Lluvia.

Esta entrada le gustaría a Nietzsche. No hay nada más sensible que lo que viene a continuación, y es que, tiene vuelo directo de mis oídos al teclado de mi ordenador.

Es extraño incluso, ver como un sonido te consigue poner los pelos de puntas sin apenas rozarte. La lluvia llena, la lluvia vacía. Vacía de gestos y llena de sentimientos. Me gusta este ruido mamá. ¿Por qué me transmite calor una cosa tan fría?

Papá, me siento completo, es este el Villa en su totalidad. ¿Encuentro el 100% de la palabra persona?

¿Como puedo ser feliz sin sonreír, sin sentir, sin pensar?

Me encuentro en el vacío y es de ahí de donde salen mis palabras.

Gracias lluvia, eres mi vehículo a la infinitud, precisamente no la infinitud procreadora del mundo que conocemos, si la infinitud de la que mi mente es productora. Mi mundo, mis dimensiones, mi color.

¿Me acompañas? Querer entrar dentro de él no conlleva responsabilidades, es simplemente un acto parecido a ver un arco iris, a presenciar estrellas fugaces, a escuchar ese momento de la canción en el que un instrumento consigue llegar a su nota más alta y tu piel responde con una conversión a gallina, una respiración más honda, un suspiro de desahogo, un salto en un charco, una sonrisa sin testigos, un estremecimiento por el recuerdo que te lleva por cinco segundos a un lugar mejor, la suavidad de la manta que te cubre cuando hace frío, volverse pequeño y grande porque el agua caliente de la ducha te quiere susurrar algo al oído, quiere rozarte tu cuerpo con sus dedos de cristal.

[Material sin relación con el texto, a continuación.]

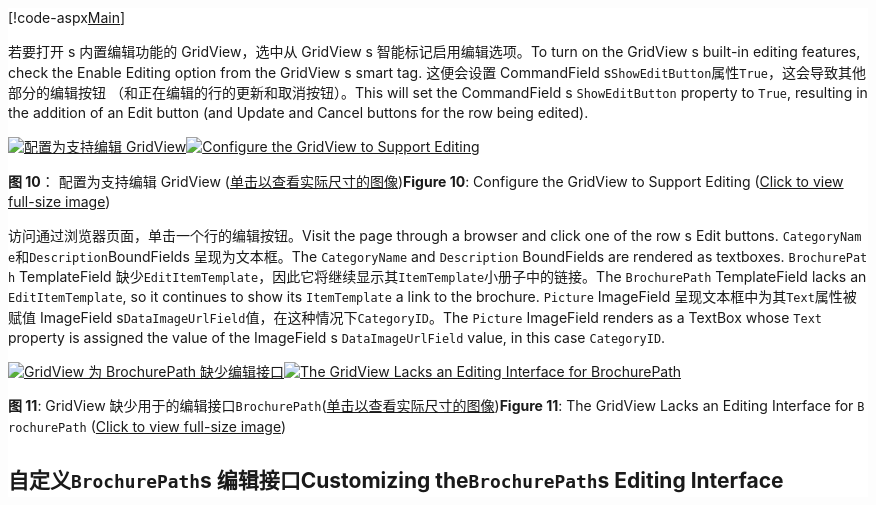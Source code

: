 
[!code-aspx[Main](updating-and-deleting-existing-binary-data-vb/samples/sample6.aspx)]

<span data-ttu-id="8f1fc-242">若要打开 s 内置编辑功能的 GridView，选中从 GridView s 智能标记启用编辑选项。</span><span class="sxs-lookup"><span data-stu-id="8f1fc-242">To turn on the GridView s built-in editing features, check the Enable Editing option from the GridView s smart tag.</span></span> <span data-ttu-id="8f1fc-243">这便会设置 CommandField s`ShowEditButton`属性`True`，这会导致其他部分的编辑按钮 （和正在编辑的行的更新和取消按钮）。</span><span class="sxs-lookup"><span data-stu-id="8f1fc-243">This will set the CommandField s `ShowEditButton` property to `True`, resulting in the addition of an Edit button (and Update and Cancel buttons for the row being edited).</span></span>


<span data-ttu-id="8f1fc-244">[![配置为支持编辑 GridView](updating-and-deleting-existing-binary-data-vb/_static/image26.png)](updating-and-deleting-existing-binary-data-vb/_static/image25.png)</span><span class="sxs-lookup"><span data-stu-id="8f1fc-244">[![Configure the GridView to Support Editing](updating-and-deleting-existing-binary-data-vb/_static/image26.png)](updating-and-deleting-existing-binary-data-vb/_static/image25.png)</span></span>

<span data-ttu-id="8f1fc-245">**图 10**： 配置为支持编辑 GridView ([单击以查看实际尺寸的图像](updating-and-deleting-existing-binary-data-vb/_static/image27.png))</span><span class="sxs-lookup"><span data-stu-id="8f1fc-245">**Figure 10**: Configure the GridView to Support Editing ([Click to view full-size image](updating-and-deleting-existing-binary-data-vb/_static/image27.png))</span></span>


<span data-ttu-id="8f1fc-246">访问通过浏览器页面，单击一个行的编辑按钮。</span><span class="sxs-lookup"><span data-stu-id="8f1fc-246">Visit the page through a browser and click one of the row s Edit buttons.</span></span> <span data-ttu-id="8f1fc-247">`CategoryName`和`Description`BoundFields 呈现为文本框。</span><span class="sxs-lookup"><span data-stu-id="8f1fc-247">The `CategoryName` and `Description` BoundFields are rendered as textboxes.</span></span> <span data-ttu-id="8f1fc-248">`BrochurePath` TemplateField 缺少`EditItemTemplate`，因此它将继续显示其`ItemTemplate`小册子中的链接。</span><span class="sxs-lookup"><span data-stu-id="8f1fc-248">The `BrochurePath` TemplateField lacks an `EditItemTemplate`, so it continues to show its `ItemTemplate` a link to the brochure.</span></span> <span data-ttu-id="8f1fc-249">`Picture` ImageField 呈现文本框中为其`Text`属性被赋值 ImageField s`DataImageUrlField`值，在这种情况下`CategoryID`。</span><span class="sxs-lookup"><span data-stu-id="8f1fc-249">The `Picture` ImageField renders as a TextBox whose `Text` property is assigned the value of the ImageField s `DataImageUrlField` value, in this case `CategoryID`.</span></span>


<span data-ttu-id="8f1fc-250">[![GridView 为 BrochurePath 缺少编辑接口](updating-and-deleting-existing-binary-data-vb/_static/image29.png)](updating-and-deleting-existing-binary-data-vb/_static/image28.png)</span><span class="sxs-lookup"><span data-stu-id="8f1fc-250">[![The GridView Lacks an Editing Interface for BrochurePath](updating-and-deleting-existing-binary-data-vb/_static/image29.png)](updating-and-deleting-existing-binary-data-vb/_static/image28.png)</span></span>

<span data-ttu-id="8f1fc-251">**图 11**: GridView 缺少用于的编辑接口`BrochurePath`([单击以查看实际尺寸的图像](updating-and-deleting-existing-binary-data-vb/_static/image30.png))</span><span class="sxs-lookup"><span data-stu-id="8f1fc-251">**Figure 11**: The GridView Lacks an Editing Interface for `BrochurePath` ([Click to view full-size image](updating-and-deleting-existing-binary-data-vb/_static/image30.png))</span></span>


## <a name="customizing-thebrochurepaths-editing-interface"></a><span data-ttu-id="8f1fc-252">自定义`BrochurePath`s 编辑接口</span><span class="sxs-lookup"><span data-stu-id="8f1fc-252">Customizing the`BrochurePath`s Editing Interface</span></span>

Puede que de el vacío no lleguemos a ningún lugar, pero te prometo que olvidarás porque piensas que el mundo, de vez en cuando, es cruel. Yo solo intentaría conducirte a un mundo en el que los ciegos presencian los amaneceres más bonitos. Un mundo tan real, que parece irreal. Un mundo en el que el amor, no consigue jugar.